Hi, blog! Been a while, huh? I’ve been busy lately. I’ve been working on a lot of stuff, but haven’t really been posting about it here, because I keep abandoning stuff before I feel like it’s ready to show the world. Well, no longer! Here is a new thing I’ve been working on this past week. I call it Donut Simulator, but that name isn’t really super descriptive. It’s a little population simulator; it randomly spawns a bunch of little circles with brains and they have to try to figure out how to eat food and reproduce. It’s cute and it’s been preventing me from getting actual stuff done because I keep staring at it, which I think is probably a good sign for a project.
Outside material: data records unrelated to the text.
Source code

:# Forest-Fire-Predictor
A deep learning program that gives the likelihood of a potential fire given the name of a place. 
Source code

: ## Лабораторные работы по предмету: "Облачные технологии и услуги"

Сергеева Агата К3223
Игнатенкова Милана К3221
It’s not nearly finished yet, and it runs kind of slow when you get a bunch of creatures on screen at the same time. I’ve been working on optimizing it, although at a certain point I’m not sure how much optimization you can do when you’re trying to simulate 250 little neural networks at the same time. Still, I’ve made progress in speeding up the rendering and stuff, and there’s progress to be made. I’ve never really had a program that runs so slowly I’ve had to optimize code before, so this has been a good experience for me.

I’m also writing the display code for it with the pygame library, which I had tried to use before but didn’t manage to get a very good handle on. After putting in some effort to figure it out, though, I really like it! I might actually keep this in mind for any future game projects I decide to do. It definitely seems easier to work with than SFML, and it doesn’t require a whole special IDE a la Godot, so it seems like a nice middle ground. Plus, I like writing in actual python more than Godot’s fake-Python or, god forbid, C++.

As you might be able to tell, I’ve been struggling after wholesale abandoning Flash as a development platform — it wasn’t great, honestly, but it let me express myself fast and organize things in a way that made sense to me. I’ve got a number of projects under different frameworks going right now, but I think I have a tendency to over-plan and give up when I run into hard bugs rather than redo a bunch of code. Plus, I want to make big ambitious games but often don’t have a good handle on what the actual events of the game should be outside of gameplay, so I don’t really know where to begin building things. This sort of mirrors my problems with writing — I love writing tiny scenes, but writing larger stories often eludes me.

So I think my relative success with Donut Simulator is that there was a lot of stuff to create, but it doesn’t have to fit into a coherent narrative or anything. Honestly, it isn’t really even a game. But it’s still fun to watch and create your own narratives. So I guess that plays to my creative strengths. I’d still like to make a game with more of a narrative, though. One step at a time, I guess!

Anyway, this post sort of turned into me examining my own creative issues, but a little introspection never hurt anyone. Plus, I wrote a blog post for the first time in like 6 months! Wow! I feel good about myself. You should download Donut Simulator. There’s a bunch more good information at its github page, so if you want to play around with it, you should check it out. It’s still in a pretty early stage, though, so maybe you shouldn’t download it yet. I don’t know!! HERE ARE SOME SCREENSHOTS.

Spoiler: the trees always win.

How do you even pronounce "Uteu"?

The red species is named 'bkuz' bkuz why not.

"Arlyu" could almost be a real name?

what kind of name is "ooyn-ihub"

When will they learn that clear-cutting isn't a long-term viable strategy?

Well, they're all dead. I guess they'll never learn their lesson.

They live among the trees.

I'm so proud of them.

The green trees' species is named "sir." That's pretty awesome.